• Child health experts warn public health cuts could have significant impact on the future health of children
  • Concern over cuts to child obesity programmes
  • Britain “disproportionately disadvantages children and young people”, say public health leaders

An HSJ investigation that revealed the impact of council spending reductions on children’s health services has prompted some of Britain’s most senior child health advocates to warn the cuts could cause a rise in childhood obesity.

Scales

Scales

A letter signed by 12 leading specialists, seen by HSJ, warns that any spending cuts imposed by local authorities could have a “significant impact on the future health of children”.

Scaling back spending on health visitors, child obesity programmes and school nurses will have a detrimental effect on the future health of children and young people in the UK, the letter says.

“If we are to improve outcomes for children and young people in the UK, then it is vital that services provided by local authorities such as health visiting, school nurses and weight management are protected.

“Without them, obesity rates will rise and the associated health costs will spiral, breastfeeding rates will fail to get better and thousands of babies each year will miss out on the many benefits it provides,” it says.

A government childhood obesity strategy, which was commissioned by former prime minister David Cameron, is due to be released this summer.

An HSJ investigation this month revealed children’s services were bearing the brunt of public health spending cuts by councils.

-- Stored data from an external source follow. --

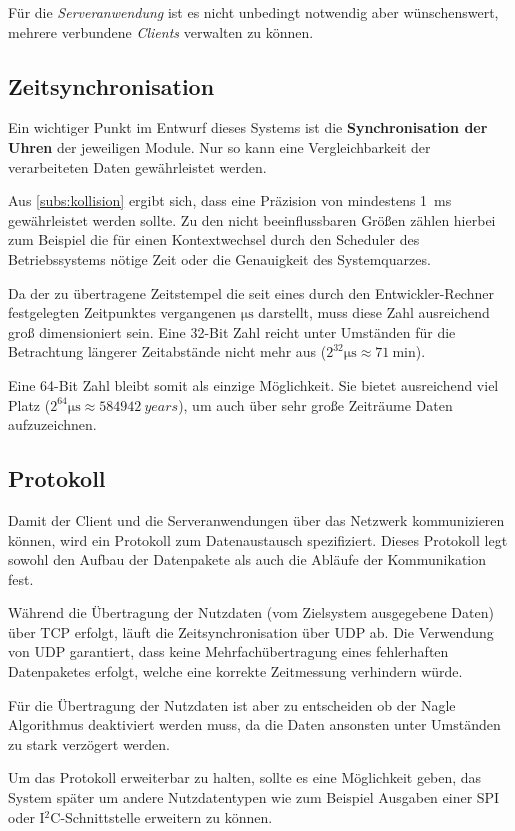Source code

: Für die \emph{Serveranwendung} ist es nicht unbedingt notwendig aber
wünschenswert, mehrere verbundene \emph{Clients} verwalten zu können.
\subsection{Zeitsynchronisation}\label{subs:time}
Ein wichtiger Punkt im Entwurf dieses Systems ist die \textbf{Synchronisation
der Uhren} der jeweiligen Module. Nur so kann eine Vergleichbarkeit der
verarbeiteten Daten gewährleistet werden.

Aus \autoref{subs:kollision} ergibt sich, dass eine Präzision von mindestens
\SI{1}{\milli\second} gewährleistet werden sollte. Zu den nicht beeinflussbaren
Größen zählen hierbei zum Beispiel die für einen Kontextwechsel durch den
Scheduler des Betriebssystems nötige Zeit oder die Genauigkeit des
Systemquarzes.

Da der zu übertragene Zeitstempel die seit eines durch den Entwickler-Rechner
festgelegten Zeitpunktes vergangenen $\si{\micro\second}$ darstellt, muss diese
Zahl ausreichend groß dimensioniert sein. Eine 32-Bit Zahl reicht unter
Umständen für die Betrachtung längerer Zeitabstände nicht mehr aus
($2^{32}\si{\micro\second}\approx \SI{71}{\minute}$).

Eine 64-Bit Zahl bleibt somit als einzige Möglichkeit. Sie bietet ausreichend
viel Platz ($2^{64}\si{\micro\second}\approx 584942~years$), um auch
über sehr große Zeiträume Daten aufzuzeichnen.

\subsection{Protokoll}
Damit der Client und die Serveranwendungen über das Netzwerk kommunizieren
können, wird ein Protokoll zum Datenaustausch spezifiziert. Dieses Protokoll
legt sowohl den Aufbau der Datenpakete als auch die Abläufe der Kommunikation
fest.

Während die Übertragung der Nutzdaten (vom Zielsystem ausgegebene Daten) über
TCP erfolgt, läuft die Zeitsynchronisation über UDP ab. Die Verwendung von UDP
garantiert, dass keine Mehrfachübertragung eines fehlerhaften Datenpaketes
erfolgt, welche eine korrekte Zeitmessung verhindern würde.

Für die Übertragung der Nutzdaten ist aber zu entscheiden ob der Nagle
Algorithmus\cite{RFC896} deaktiviert werden muss, da die Daten ansonsten unter
Umständen zu stark verzögert werden.

Um das Protokoll erweiterbar zu halten, sollte es eine Möglichkeit geben, das
System später um andere Nutzdatentypen wie zum Beispiel Ausgaben einer SPI oder
I$^2$C-Schnittstelle erweitern zu können.

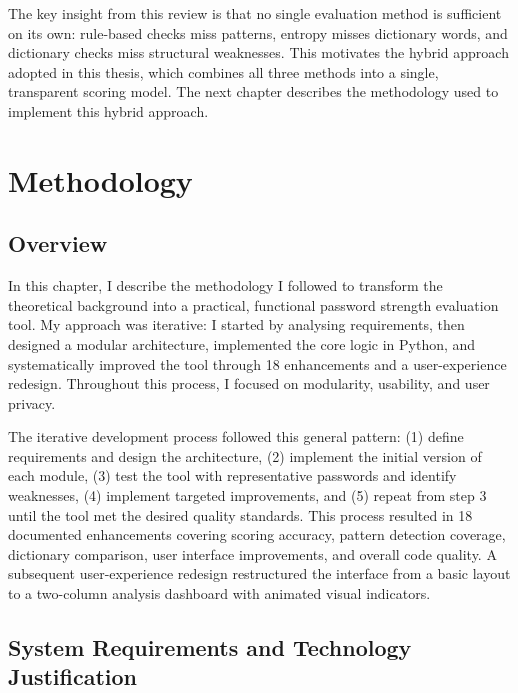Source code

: The key insight from this review is that no single evaluation method is sufficient on its own: rule-based checks miss patterns, entropy misses dictionary words, and dictionary checks miss structural weaknesses. This motivates the hybrid approach adopted in this thesis, which combines all three methods into a single, transparent scoring model. The next chapter describes the methodology used to implement this hybrid approach.

\chapter{Methodology}

\section{Overview}

In this chapter, I describe the methodology I followed to transform the theoretical background into a practical, functional password strength evaluation tool. My approach was iterative: I started by analysing requirements, then designed a modular architecture, implemented the core logic in Python, and systematically improved the tool through 18 enhancements and a user-experience redesign. Throughout this process, I focused on modularity, usability, and user privacy.

The iterative development process followed this general pattern: (1) define requirements and design the architecture, (2) implement the initial version of each module, (3) test the tool with representative passwords and identify weaknesses, (4) implement targeted improvements, and (5) repeat from step 3 until the tool met the desired quality standards. This process resulted in 18 documented enhancements covering scoring accuracy, pattern detection coverage, dictionary comparison, user interface improvements, and overall code quality. A subsequent user-experience redesign restructured the interface from a basic layout to a two-column analysis dashboard with animated visual indicators.

\clearpage

\section{System Requirements and Technology Justification}

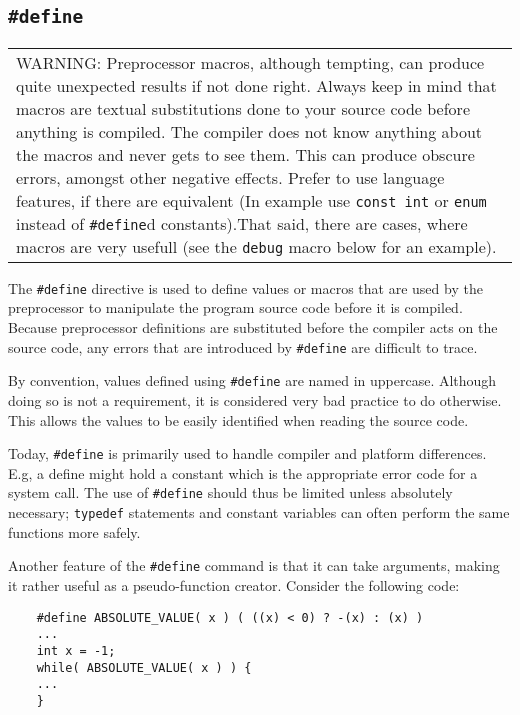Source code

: \subsection{\texttt{\#define}}

\begin{table}[H]
	\begin{tabular}{ p{} }
		 WARNING: Preprocessor macros, although tempting, can produce quite unexpected results if not done right. Always keep in mind that macros are textual substitutions done to your source code before anything is compiled. The compiler does not know anything about the macros and never gets to see them. This can produce obscure errors, amongst other negative effects. Prefer to use language features, if there are equivalent (In example use \texttt{const int} or \texttt{enum} instead of \texttt{\#define}d constants).That said, there are cases, where macros are very usefull (see the \texttt{debug} macro below for an example). \\
	\end{tabular}
\end{table}

The \texttt{\#define} directive is used to define values or macros that are used by the preprocessor to manipulate the program source code before it is compiled. Because preprocessor definitions are substituted before the compiler acts on the source code, any errors that are introduced by \texttt{\#define} are difficult to trace. 

By convention, values defined using \texttt{\#define} are named in uppercase. Although doing so is not a requirement, it is considered very bad practice to do otherwise. This allows the values to be easily identified when reading the source code.

Today, \texttt{\#define} is primarily used to handle compiler and platform differences. E.g, a define might hold a constant which is the appropriate error code for a system call. The use of \texttt{\#define} should thus be limited unless absolutely necessary; \texttt{typedef} statements and constant variables can often perform the same functions more safely. 

Another feature of the \texttt{\#define} command is that it can take arguments, making it rather useful as a pseudo-function creator. Consider the following code: 

\begin{verbatim}
	#define ABSOLUTE_VALUE( x ) ( ((x) < 0) ? -(x) : (x) )
	...
	int x = -1;
	while( ABSOLUTE_VALUE( x ) ) {
	...
	}
\end{verbatim}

Signatories on the letter include Russell Viner from the Royal College of Paediatrics and Child Health; Shirley Cramer, chief executive of the Royal Society for Public Health; John Middleton, president of the Faculty of Public Health; and Ingrid Wolf, chair of the British Association for Child and Adolescent Public Health.

Until October 2015 public health services for children aged 0-5 were commissioned by the NHS. This changed to bring them together with other public health services, which councils took over in the reforms introduced by the Health Act 2012.

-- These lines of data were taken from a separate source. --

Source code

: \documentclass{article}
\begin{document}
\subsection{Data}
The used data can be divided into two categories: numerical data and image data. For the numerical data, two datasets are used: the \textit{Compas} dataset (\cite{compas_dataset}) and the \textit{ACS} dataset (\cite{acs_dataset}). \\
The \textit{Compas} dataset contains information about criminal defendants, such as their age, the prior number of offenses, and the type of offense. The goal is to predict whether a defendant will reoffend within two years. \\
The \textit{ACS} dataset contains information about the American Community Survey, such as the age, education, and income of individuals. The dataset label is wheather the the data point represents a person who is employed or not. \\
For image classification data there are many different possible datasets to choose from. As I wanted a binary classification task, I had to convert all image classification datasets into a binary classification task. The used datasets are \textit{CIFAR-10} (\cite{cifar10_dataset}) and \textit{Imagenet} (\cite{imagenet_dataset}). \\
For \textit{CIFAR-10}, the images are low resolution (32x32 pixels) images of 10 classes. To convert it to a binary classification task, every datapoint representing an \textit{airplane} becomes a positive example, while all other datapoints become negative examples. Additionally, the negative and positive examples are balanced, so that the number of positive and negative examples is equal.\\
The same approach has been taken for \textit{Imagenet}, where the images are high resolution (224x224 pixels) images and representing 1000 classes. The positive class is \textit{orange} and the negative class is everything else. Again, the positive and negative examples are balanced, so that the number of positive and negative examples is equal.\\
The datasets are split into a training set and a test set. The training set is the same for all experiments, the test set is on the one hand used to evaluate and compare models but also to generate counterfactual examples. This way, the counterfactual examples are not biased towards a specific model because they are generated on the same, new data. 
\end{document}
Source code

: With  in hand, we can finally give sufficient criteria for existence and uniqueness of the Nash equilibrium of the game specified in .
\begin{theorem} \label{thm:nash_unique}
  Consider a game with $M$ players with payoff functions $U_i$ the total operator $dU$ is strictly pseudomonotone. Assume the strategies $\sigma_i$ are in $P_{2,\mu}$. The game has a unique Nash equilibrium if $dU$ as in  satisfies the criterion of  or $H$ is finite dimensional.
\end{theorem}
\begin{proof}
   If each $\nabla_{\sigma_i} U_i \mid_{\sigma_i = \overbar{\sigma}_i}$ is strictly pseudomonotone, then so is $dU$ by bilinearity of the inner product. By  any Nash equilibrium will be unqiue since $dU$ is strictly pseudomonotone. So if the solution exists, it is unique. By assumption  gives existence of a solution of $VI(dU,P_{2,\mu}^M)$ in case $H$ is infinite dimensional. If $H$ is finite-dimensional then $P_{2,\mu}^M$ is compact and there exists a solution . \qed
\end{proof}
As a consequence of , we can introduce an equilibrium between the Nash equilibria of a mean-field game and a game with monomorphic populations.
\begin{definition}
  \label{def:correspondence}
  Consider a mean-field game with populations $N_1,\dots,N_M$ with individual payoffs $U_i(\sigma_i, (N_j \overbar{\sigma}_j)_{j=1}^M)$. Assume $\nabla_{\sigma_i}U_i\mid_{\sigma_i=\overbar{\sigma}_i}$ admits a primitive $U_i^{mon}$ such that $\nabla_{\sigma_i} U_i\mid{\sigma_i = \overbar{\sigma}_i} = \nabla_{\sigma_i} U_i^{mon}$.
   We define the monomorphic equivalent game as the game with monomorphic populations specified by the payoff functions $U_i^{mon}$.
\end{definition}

Child health leaders are concerned that financially pressed local authorities will scale back public health services without understanding the detrimental effect on the long term health of babies, children and young people, Dr Wolfe told HSJ.

Children in the UK are already lagging behind other developed nations, the letter says. It quotes a report from UNICEF that ranked the UK 16th out of 29 developed countries in terms of child wellbeing.

Dr Wolfe said: “Our position is not inevitable. Rather it reflects policy choices. Britain disproportionately disadvantages children and young people. This means that the most vulnerable often bear the brunt of our cuts. Cutting public services to children and young people will put us further behind.”